Source texts of formatted documents:
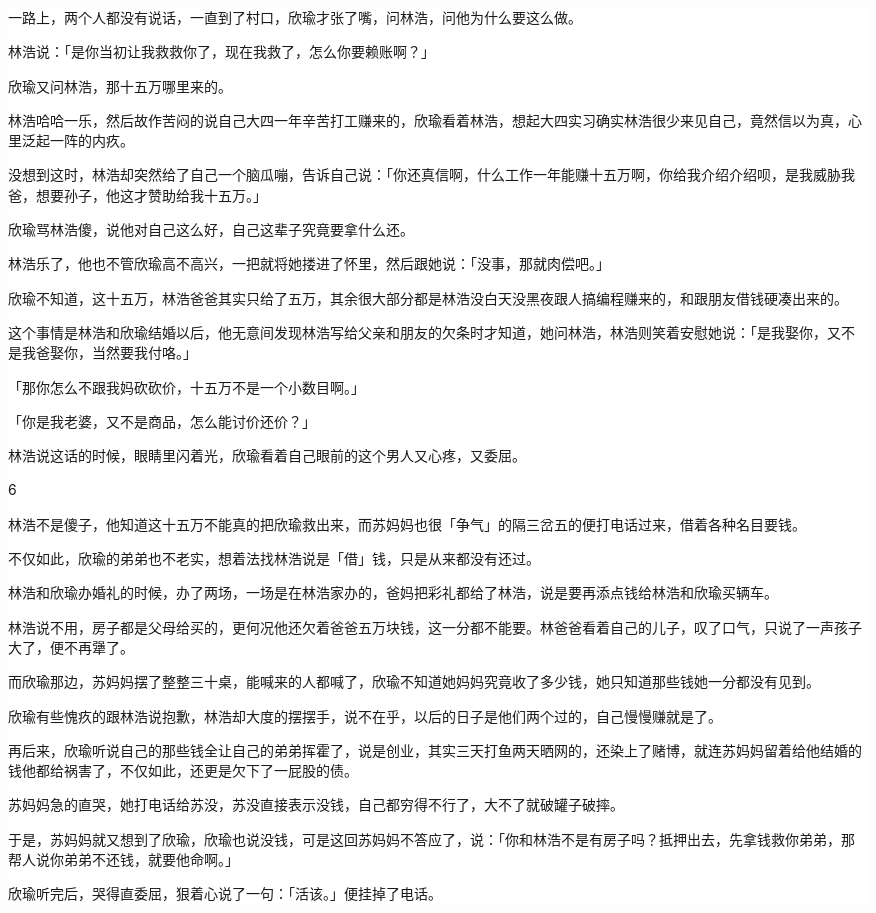 
一路上，两个人都没有说话，一直到了村口，欣瑜才张了嘴，问林浩，问他为什么要这么做。


林浩说：「是你当初让我救救你了，现在我救了，怎么你要赖账啊？」


欣瑜又问林浩，那十五万哪里来的。


林浩哈哈一乐，然后故作苦闷的说自己大四一年辛苦打工赚来的，欣瑜看着林浩，想起大四实习确实林浩很少来见自己，竟然信以为真，心里泛起一阵的内疚。


没想到这时，林浩却突然给了自己一个脑瓜嘣，告诉自己说：「你还真信啊，什么工作一年能赚十五万啊，你给我介绍介绍呗，是我威胁我爸，想要孙子，他这才赞助给我十五万。」


欣瑜骂林浩傻，说他对自己这么好，自己这辈子究竟要拿什么还。


林浩乐了，他也不管欣瑜高不高兴，一把就将她搂进了怀里，然后跟她说：「没事，那就肉偿吧。」


欣瑜不知道，这十五万，林浩爸爸其实只给了五万，其余很大部分都是林浩没白天没黑夜跟人搞编程赚来的，和跟朋友借钱硬凑出来的。


这个事情是林浩和欣瑜结婚以后，他无意间发现林浩写给父亲和朋友的欠条时才知道，她问林浩，林浩则笑着安慰她说：「是我娶你，又不是我爸娶你，当然要我付咯。」


「那你怎么不跟我妈砍砍价，十五万不是一个小数目啊。」


「你是我老婆，又不是商品，怎么能讨价还价？」


林浩说这话的时候，眼睛里闪着光，欣瑜看着自己眼前的这个男人又心疼，又委屈。


  



6


林浩不是傻子，他知道这十五万不能真的把欣瑜救出来，而苏妈妈也很「争气」的隔三岔五的便打电话过来，借着各种名目要钱。


不仅如此，欣瑜的弟弟也不老实，想着法找林浩说是「借」钱，只是从来都没有还过。


林浩和欣瑜办婚礼的时候，办了两场，一场是在林浩家办的，爸妈把彩礼都给了林浩，说是要再添点钱给林浩和欣瑜买辆车。


林浩说不用，房子都是父母给买的，更何况他还欠着爸爸五万块钱，这一分都不能要。林爸爸看着自己的儿子，叹了口气，只说了一声孩子大了，便不再犟了。


而欣瑜那边，苏妈妈摆了整整三十桌，能喊来的人都喊了，欣瑜不知道她妈妈究竟收了多少钱，她只知道那些钱她一分都没有见到。


欣瑜有些愧疚的跟林浩说抱歉，林浩却大度的摆摆手，说不在乎，以后的日子是他们两个过的，自己慢慢赚就是了。


再后来，欣瑜听说自己的那些钱全让自己的弟弟挥霍了，说是创业，其实三天打鱼两天晒网的，还染上了赌博，就连苏妈妈留着给他结婚的钱他都给祸害了，不仅如此，还更是欠下了一屁股的债。


苏妈妈急的直哭，她打电话给苏没，苏没直接表示没钱，自己都穷得不行了，大不了就破罐子破摔。


于是，苏妈妈就又想到了欣瑜，欣瑜也说没钱，可是这回苏妈妈不答应了，说：「你和林浩不是有房子吗？抵押出去，先拿钱救你弟弟，那帮人说你弟弟不还钱，就要他命啊。」


欣瑜听完后，哭得直委屈，狠着心说了一句：「活该。」便挂掉了电话。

What you will do.
Each record should be printed again precisely, though not its pictures.

Result of the exercise.
一路上，两个人都没有说话，一直到了村口，欣瑜才张了嘴，问林浩，问他为什么要这么做。


林浩说：「是你当初让我救救你了，现在我救了，怎么你要赖账啊？」


欣瑜又问林浩，那十五万哪里来的。


林浩哈哈一乐，然后故作苦闷的说自己大四一年辛苦打工赚来的，欣瑜看着林浩，想起大四实习确实林浩很少来见自己，竟然信以为真，心里泛起一阵的内疚。


没想到这时，林浩却突然给了自己一个脑瓜嘣，告诉自己说：「你还真信啊，什么工作一年能赚十五万啊，你给我介绍介绍呗，是我威胁我爸，想要孙子，他这才赞助给我十五万。」


欣瑜骂林浩傻，说他对自己这么好，自己这辈子究竟要拿什么还。


林浩乐了，他也不管欣瑜高不高兴，一把就将她搂进了怀里，然后跟她说：「没事，那就肉偿吧。」


欣瑜不知道，这十五万，林浩爸爸其实只给了五万，其余很大部分都是林浩没白天没黑夜跟人搞编程赚来的，和跟朋友借钱硬凑出来的。


这个事情是林浩和欣瑜结婚以后，他无意间发现林浩写给父亲和朋友的欠条时才知道，她问林浩，林浩则笑着安慰她说：「是我娶你，又不是我爸娶你，当然要我付咯。」


「那你怎么不跟我妈砍砍价，十五万不是一个小数目啊。」


「你是我老婆，又不是商品，怎么能讨价还价？」


林浩说这话的时候，眼睛里闪着光，欣瑜看着自己眼前的这个男人又心疼，又委屈。


  



6


林浩不是傻子，他知道这十五万不能真的把欣瑜救出来，而苏妈妈也很「争气」的隔三岔五的便打电话过来，借着各种名目要钱。


不仅如此，欣瑜的弟弟也不老实，想着法找林浩说是「借」钱，只是从来都没有还过。


林浩和欣瑜办婚礼的时候，办了两场，一场是在林浩家办的，爸妈把彩礼都给了林浩，说是要再添点钱给林浩和欣瑜买辆车。


林浩说不用，房子都是父母给买的，更何况他还欠着爸爸五万块钱，这一分都不能要。林爸爸看着自己的儿子，叹了口气，只说了一声孩子大了，便不再犟了。


而欣瑜那边，苏妈妈摆了整整三十桌，能喊来的人都喊了，欣瑜不知道她妈妈究竟收了多少钱，她只知道那些钱她一分都没有见到。


欣瑜有些愧疚的跟林浩说抱歉，林浩却大度的摆摆手，说不在乎，以后的日子是他们两个过的，自己慢慢赚就是了。


再后来，欣瑜听说自己的那些钱全让自己的弟弟挥霍了，说是创业，其实三天打鱼两天晒网的，还染上了赌博，就连苏妈妈留着给他结婚的钱他都给祸害了，不仅如此，还更是欠下了一屁股的债。


苏妈妈急的直哭，她打电话给苏没，苏没直接表示没钱，自己都穷得不行了，大不了就破罐子破摔。


于是，苏妈妈就又想到了欣瑜，欣瑜也说没钱，可是这回苏妈妈不答应了，说：「你和林浩不是有房子吗？抵押出去，先拿钱救你弟弟，那帮人说你弟弟不还钱，就要他命啊。」


欣瑜听完后，哭得直委屈，狠着心说了一句：「活该。」便挂掉了电话。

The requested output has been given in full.